The equation is from the Bruck-Ryser-Chowla theorem, which says: \[x^2-(k-\lambda)y^2-\lambda z^2 (-1)^{\frac{v-1}{2}}=0\] has a solution, where $x,y,z$ are not all zero. (Note: the OP is missing some minus signs.)
We can search for all possible values of $(v,k,\lambda) \mod 8$ that satisfy the congruences $v \equiv 1 \pmod 2$, $k \equiv 5 \pmod 8$ and $\lambda \equiv 3 \pmod 4$ along with the equation \[\lambda(v-1)=k(k-1),\] which is true for symmetric BIBDs, modulo $8$.

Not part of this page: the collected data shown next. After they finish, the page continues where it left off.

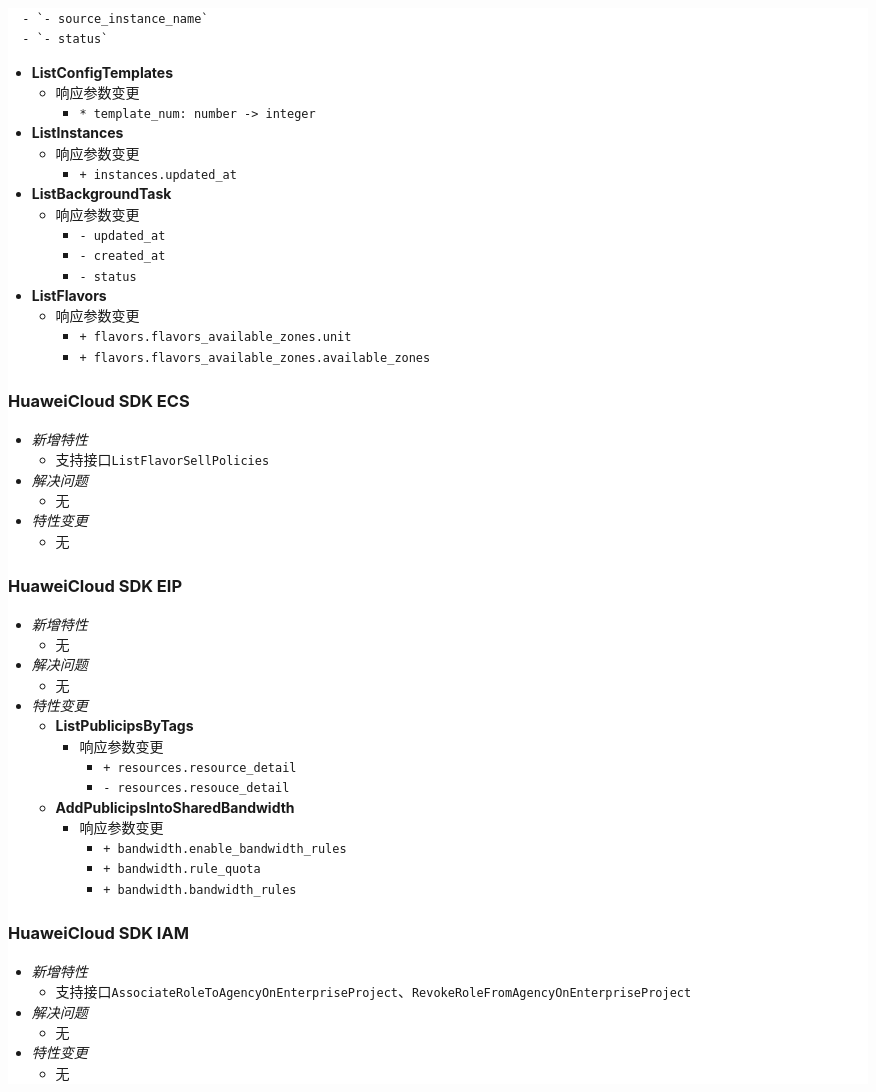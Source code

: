       - `- source_instance_name`
      - `- status`
  - **ListConfigTemplates**
    - 响应参数变更
      - `* template_num: number -> integer`
  - **ListInstances**
    - 响应参数变更
      - `+ instances.updated_at`
  - **ListBackgroundTask**
    - 响应参数变更
      - `- updated_at`
      - `- created_at`
      - `- status`
  - **ListFlavors**
    - 响应参数变更
      - `+ flavors.flavors_available_zones.unit`
      - `+ flavors.flavors_available_zones.available_zones`

### HuaweiCloud SDK ECS

- _新增特性_
  - 支持接口`ListFlavorSellPolicies`
- _解决问题_
  - 无
- _特性变更_
  - 无

### HuaweiCloud SDK EIP

- _新增特性_
  - 无
- _解决问题_
  - 无
- _特性变更_
  - **ListPublicipsByTags**
    - 响应参数变更
      - `+ resources.resource_detail`
      - `- resources.resouce_detail`
  - **AddPublicipsIntoSharedBandwidth**
    - 响应参数变更
      - `+ bandwidth.enable_bandwidth_rules`
      - `+ bandwidth.rule_quota`
      - `+ bandwidth.bandwidth_rules`

### HuaweiCloud SDK IAM

- _新增特性_
  - 支持接口`AssociateRoleToAgencyOnEnterpriseProject`、`RevokeRoleFromAgencyOnEnterpriseProject`
- _解决问题_
  - 无
- _特性变更_
  - 无
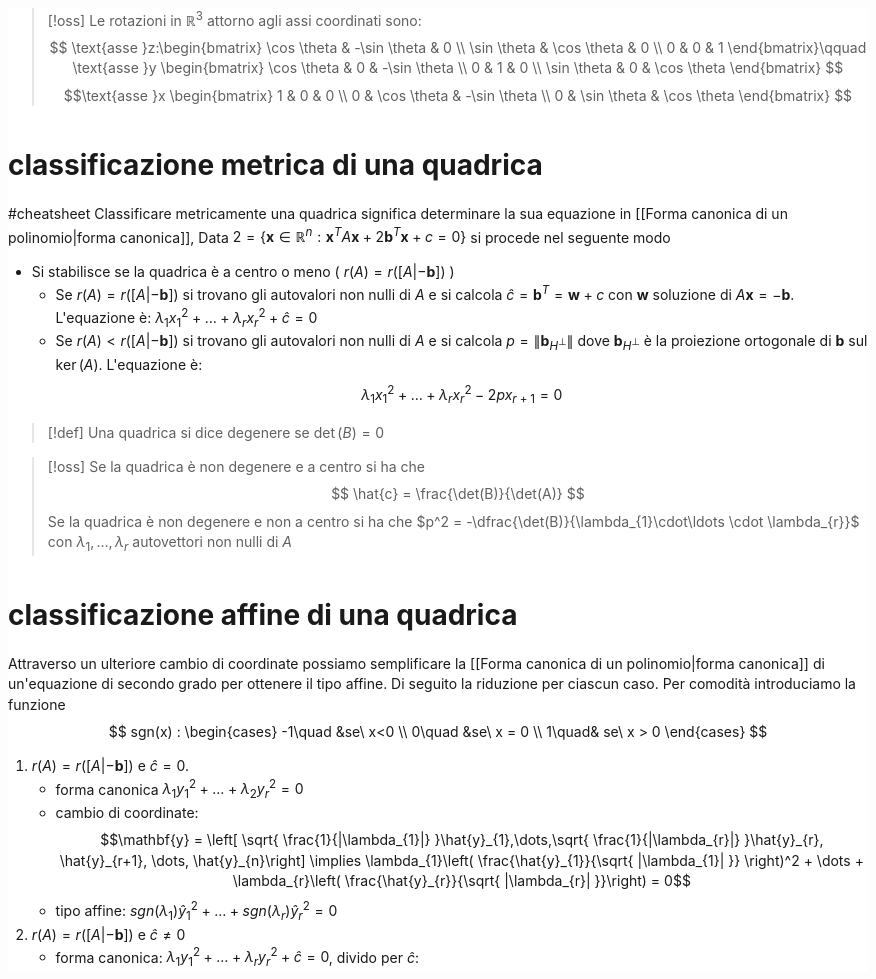 
>[!oss]
>Le rotazioni in $\mathbb{R}^3$ attorno agli assi coordinati sono:
> $$ 
> \text{asse }z:\begin{bmatrix} 
>\cos \theta & -\sin \theta & 0 \\
>\sin \theta & \cos \theta & 0 \\
>0 & 0 & 1 
>\end{bmatrix}\qquad \text{asse }y \begin{bmatrix}
>\cos \theta & 0 & -\sin \theta \\
>0 & 1 & 0 \\
>\sin \theta & 0 & \cos \theta
>\end{bmatrix}
> $$
> $$\text{asse }x \begin{bmatrix}
>1 & 0 & 0 \\
0 & \cos \theta & -\sin \theta \\
>0 & \sin \theta & \cos \theta
>\end{bmatrix} $$

# classificazione metrica di una quadrica
#cheatsheet
Classificare metricamente una quadrica significa determinare la sua equazione in [[Forma canonica di un polinomio|forma canonica]], 
Data $\mathcal{2} = \left\{ \mathbf{x} \in \mathbb{R}^n : \mathbf{x}^TA\mathbf{x} + 2\mathbf{b}^T\mathbf{x} + c= 0 \right\}$ si procede nel seguente modo
* Si stabilisce se la quadrica è a centro o meno ( $r(A) = r([A|-\mathbf{b}])$ )
	* Se $r(A) = r([A|-\mathbf{b}])$ si trovano gli autovalori non nulli di $A$ e si calcola $\hat{c} = \mathbf{b}^T = \mathbf{w} +c$ con $\mathbf{w}$ soluzione di $A\mathbf{x} = -\mathbf{b}$. L'equazione è: $\lambda_{1}x_{1}^2 + \dots + \lambda_{r}x_{r}^2 + \hat{c} = 0$
	* Se $r(A) < r([A|-\mathbf{b}])$ si trovano gli autovalori non nulli di $A$ e si calcola $p = \|\mathbf{b}_{H^\perp}\|$ dove $\mathbf{b}_{H^\perp}$ è la proiezione ortogonale di $\mathbf{b}$ sul $\ker(A)$. L'equazione è: $$\lambda_{1}x_{1}^2 + \dots + \lambda_{r}x_{r}^2 - 2px_{r+1} = 0$$

>[!def]
>Una quadrica si dice degenere se $\det(B) =0$

>[!oss]
>Se la quadrica è non degenere e a centro si ha che
> $$ \hat{c} = \frac{\det(B)}{\det(A)} $$ 
> Se la quadrica è non degenere e non a centro si ha che $p^2 = -\dfrac{\det(B)}{\lambda_{1}\cdot\ldots \cdot \lambda_{r}}$ con $\lambda_{1},\dots,\lambda_{r}$ autovettori non nulli di $A$


# classificazione affine di una quadrica
Attraverso un ulteriore cambio di coordinate possiamo semplificare la [[Forma canonica di un polinomio|forma canonica]] di un'equazione di secondo grado per ottenere il tipo affine. Di seguito la riduzione per ciascun caso. Per comodità introduciamo la funzione 
$$ sgn(x) : \begin{cases}
-1\quad &se\ x<0 \\
0\quad &se\ x = 0 \\
1\quad& se\ x > 0
\end{cases} $$
1. $r(A) = r([A|-\mathbf{b}])$ e $\hat{c}=0$.
   - forma canonica $\lambda_{1}y_{1}^2 + \dots + \lambda_{2}y_{r}^2=0$
   - cambio di coordinate: $$\mathbf{y} = \left[  \sqrt{ \frac{1}{|\lambda_{1}|} }\hat{y}_{1},\dots,\sqrt{ \frac{1}{|\lambda_{r}|} }\hat{y}_{r}, \hat{y}_{r+1}, \dots, \hat{y}_{n}\right] \implies \lambda_{1}\left( \frac{\hat{y}_{1}}{\sqrt{ |\lambda_{1}| }} \right)^2 + \dots + \lambda_{r}\left( \frac{\hat{y}_{r}}{\sqrt{ |\lambda_{r}| }}\right) = 0$$
   - tipo affine: $sgn(\lambda_{1})\hat{y}_{1}^2 + \dots + sgn(\lambda_{r})\hat{y}_{r}^2 = 0$
2. $r(A) = r([A|-\mathbf{b}])$ e $\hat{c} \neq 0$
	- forma canonica: $\lambda_{1}y_{1}^2 + \dots + \lambda_{r}y_{r}^2 + \hat{c} = 0$, divido per $\hat{c}$:
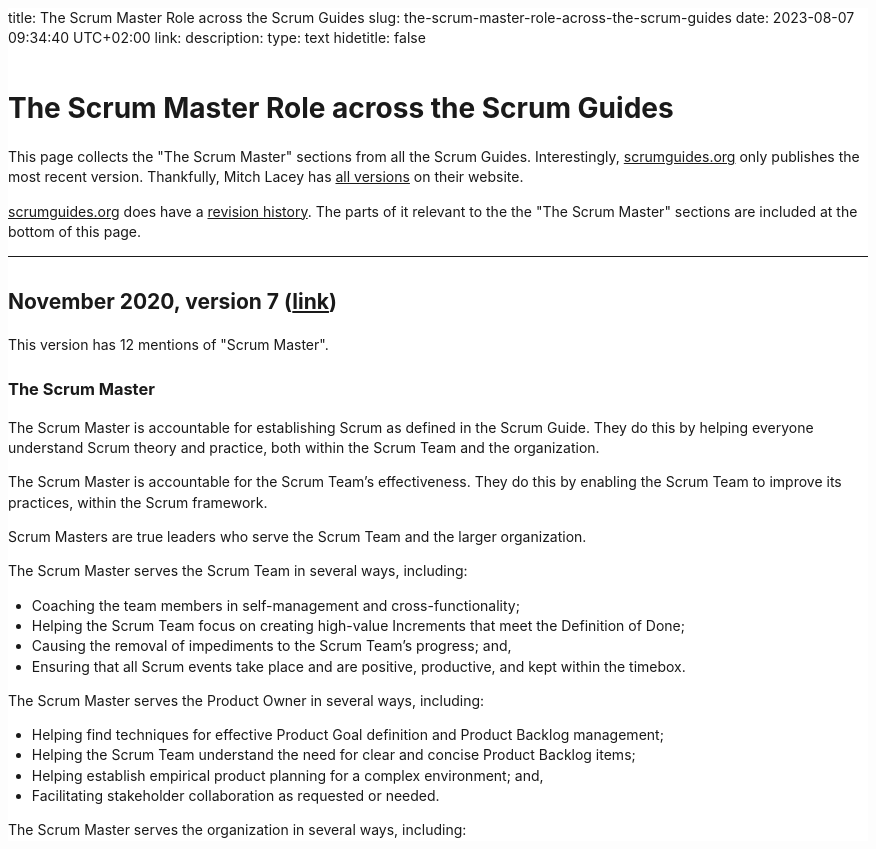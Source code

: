 title: The Scrum Master Role across the Scrum Guides
slug: the-scrum-master-role-across-the-scrum-guides
date: 2023-08-07 09:34:40 UTC+02:00
link: 
description: 
type: text
hidetitle: false


# The Scrum Master Role across the Scrum Guides

This page collects the "The Scrum Master" sections from all the Scrum Guides. Interestingly, [scrumguides.org](https://scrumguides.org) only publishes the most recent version. Thankfully, Mitch Lacey has [all versions](https://www.mitchlacey.com/resources/official-scrum-guide-current-and-past-versions/) on their website.

[scrumguides.org](https://scrumguides.org) does have a [revision history](https://scrumguides.org/revisions.html). The parts of it relevant to the the "The Scrum Master" sections are included at the bottom of this page.


---


## November 2020, version 7 ([link](https://scrumguides.org/docs/scrumguide/v2020/2020-Scrum-Guide-US.pdf))

This version has 12 mentions of "Scrum Master".

### The Scrum Master
The Scrum Master is accountable for establishing Scrum as defined in the Scrum Guide. They do this by helping everyone understand Scrum theory and practice, both within the Scrum Team and the organization.

The Scrum Master is accountable for the Scrum Team’s effectiveness. They do this by enabling the Scrum Team to improve its practices, within the Scrum framework.

Scrum Masters are true leaders who serve the Scrum Team and the larger organization.

The Scrum Master serves the Scrum Team in several ways, including:

- Coaching the team members in self-management and cross-functionality;
- Helping the Scrum Team focus on creating high-value Increments that meet the Definition of Done;
- Causing the removal of impediments to the Scrum Team’s progress; and,
- Ensuring that all Scrum events take place and are positive, productive, and kept within the timebox.

The Scrum Master serves the Product Owner in several ways, including:

- Helping find techniques for effective Product Goal definition and Product Backlog management;
- Helping the Scrum Team understand the need for clear and concise Product Backlog items;
- Helping establish empirical product planning for a complex environment; and,
- Facilitating stakeholder collaboration as requested or needed.

The Scrum Master serves the organization in several ways, including:
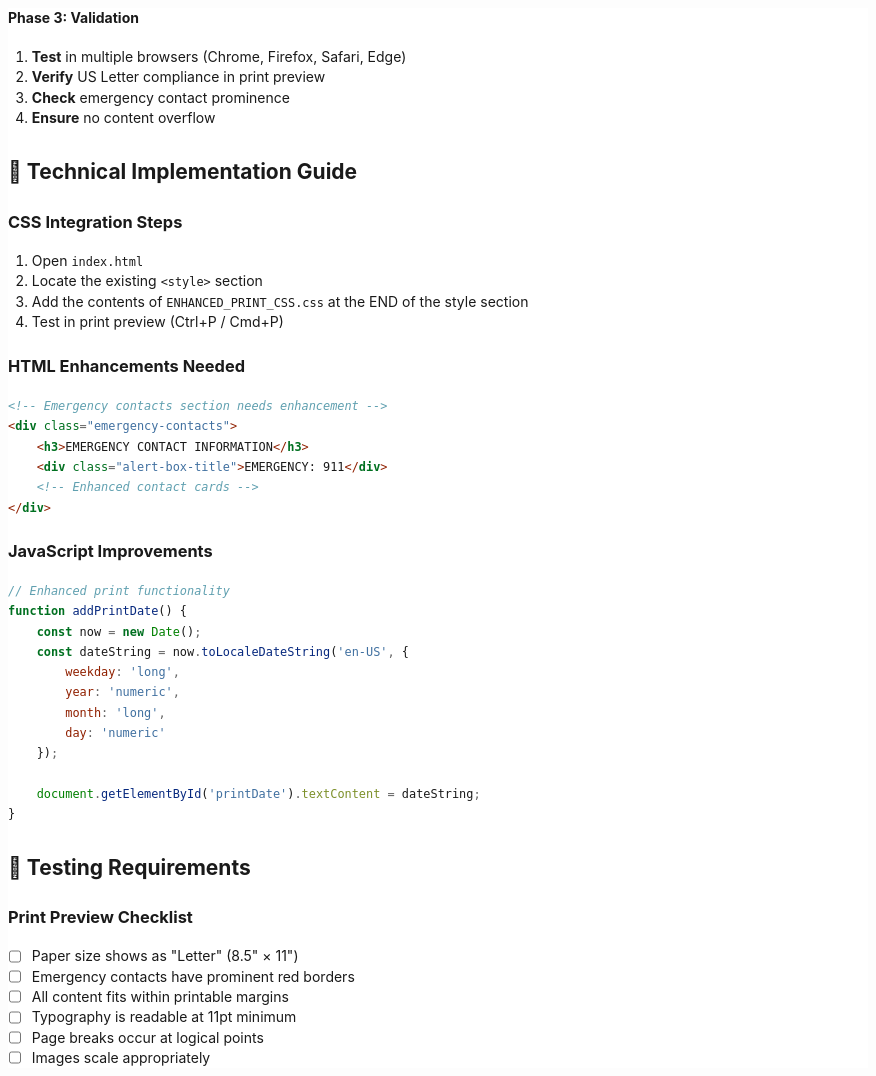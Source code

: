#### Phase 3: Validation
1. **Test** in multiple browsers (Chrome, Firefox, Safari, Edge)
2. **Verify** US Letter compliance in print preview
3. **Check** emergency contact prominence
4. **Ensure** no content overflow

## 🔧 Technical Implementation Guide

### CSS Integration Steps
1. Open `index.html`
2. Locate the existing `<style>` section
3. Add the contents of `ENHANCED_PRINT_CSS.css` at the END of the style section
4. Test in print preview (Ctrl+P / Cmd+P)

### HTML Enhancements Needed
```html
<!-- Emergency contacts section needs enhancement -->
<div class="emergency-contacts">
    <h3>EMERGENCY CONTACT INFORMATION</h3>
    <div class="alert-box-title">EMERGENCY: 911</div>
    <!-- Enhanced contact cards -->
</div>
```

### JavaScript Improvements
```javascript
// Enhanced print functionality
function addPrintDate() {
    const now = new Date();
    const dateString = now.toLocaleDateString('en-US', {
        weekday: 'long',
        year: 'numeric',
        month: 'long',
        day: 'numeric'
    });
    
    document.getElementById('printDate').textContent = dateString;
}
```

## 🧪 Testing Requirements

### Print Preview Checklist
- [ ] Paper size shows as "Letter" (8.5" × 11")
- [ ] Emergency contacts have prominent red borders
- [ ] All content fits within printable margins
- [ ] Typography is readable at 11pt minimum
- [ ] Page breaks occur at logical points
- [ ] Images scale appropriately
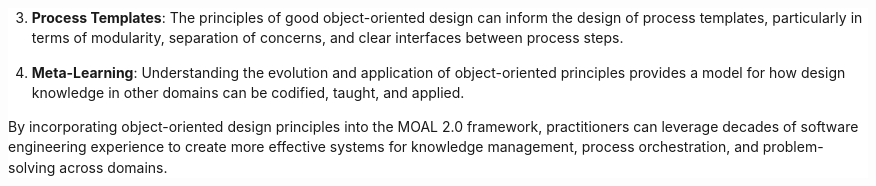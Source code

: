 3. **Process Templates**: The principles of good object-oriented design can inform the design of process templates, particularly in terms of modularity, separation of concerns, and clear interfaces between process steps.

4. **Meta-Learning**: Understanding the evolution and application of object-oriented principles provides a model for how design knowledge in other domains can be codified, taught, and applied.

By incorporating object-oriented design principles into the MOAL 2.0 framework, practitioners can leverage decades of software engineering experience to create more effective systems for knowledge management, process orchestration, and problem-solving across domains.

Here's some GAP code to save me the legwork:
for k in [0..7] do if(k mod 8=5) then for lambda in [0..7] do if(lambda mod 4=3) then for v in [0..7] do if(v mod 2=1) then if((lambda*(v-1)) mod 8=(k*(k-1)) mod 8) then Print([v,k,lambda],"\n"); fi; fi; od; fi; od; fi; od;
From this we find that $(v,k,\lambda) \mod 8 \in \{(5,5,3),(5,5,7)\}$. Since $v \equiv 5 \pmod 8$, Bruck-Ryser-Chowla theorem tells us that, if a symmetric $(v,k,\lambda)$-design exists, then \[x^2-(k-\lambda)y^2-\lambda z^2=0\] has a solution where $(x,y,z) \neq (0,0,0)$.
We check the Bruck-Ryser-Chowla identify modulo $8$, using the following GAP code:
for k in [0..7] do if(k mod 8=5) then for lambda in [0..7] do if(lambda mod 4=3) then for x in [0..7] do for y in [0..7] do for z in [0..7] do if((x^2-(k-lambda)*y^2-lambda*z^2)=0 and [x,y,z]<>[0,0,0]) then Print([k,lambda]," ",[x,y,z],"\n"); fi; od; od; od; fi; od; fi; od;
which returns nothing.
So, the only solutions are when $(x,y,z) \mod 8 = (0,0,0)$. If that is the case, we can divide $x$, $y$ and $z$ through by $8$ to obtain a smaller solution. By finite descent, we would eventually obtain a solution where $(x,y,z) \pmod 8 \neq (0,0,0)$. But no such values of $(x,y,z)$ exist.